The Icecats won the 1985 National Club Hockey Championship, the landmark moment in the history of the UA’s successful club hockey program.

After winning the national club hockey championship in 1985, the Arizona Icecats did something that took the NCAA another 35 years to accomplish: They announced they would pay each of their athletes $500 a semester toward enrollment expenses.

In retrospect, the Icecats of the ’80s were decades ahead of the NCAA’s Name, Image and Likeness legislation — a program so successful that the Chicago Tribune once sent a reporter to Tucson to write about Icecats coach Leo Golembiewski, a product of the Chicago youth hockey system.

On that night, the Icecats drew a sellout crowd of 6,222 and beat the University of Denver, a NCAA Division I hockey program.

Another night, prominent radio and TV talk-show host Larry King spoke at the Icecats’ year-end banquet — one that drew 800 people at a Tucson hotel.
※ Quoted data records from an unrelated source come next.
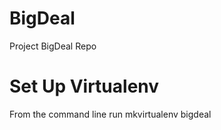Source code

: BigDeal
=======

Project BigDeal Repo


Set Up Virtualenv
=================


From the command line run mkvirtualenv bigdeal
On another night, Detroit Red Wings Stanley Cup coach Scotty Bowman flew to Tucson to watch Golembiewski win his 400th game as Tucson’s club hockey coach.

Icecats home games were broadcast on 1400-AM radio. For a few years, Cox cable televised Icecats home games locally. Once, on pro-am day at the Tucson Open PGA Tour golf tournament, celebrity golfer Clint Eastwood stepped away from the first tee to shake hands with Golembiewski.

Arizona Icecats coach Leo Golembiewski runs a practice at the Iceland Skating Rink in 1981.

They posed for a photograph, with Eastwood’s arm around Coach G’s shoulder.

Times were so good that Golembiewski’s wife, Paula, won the first-ever Arizona Lottery.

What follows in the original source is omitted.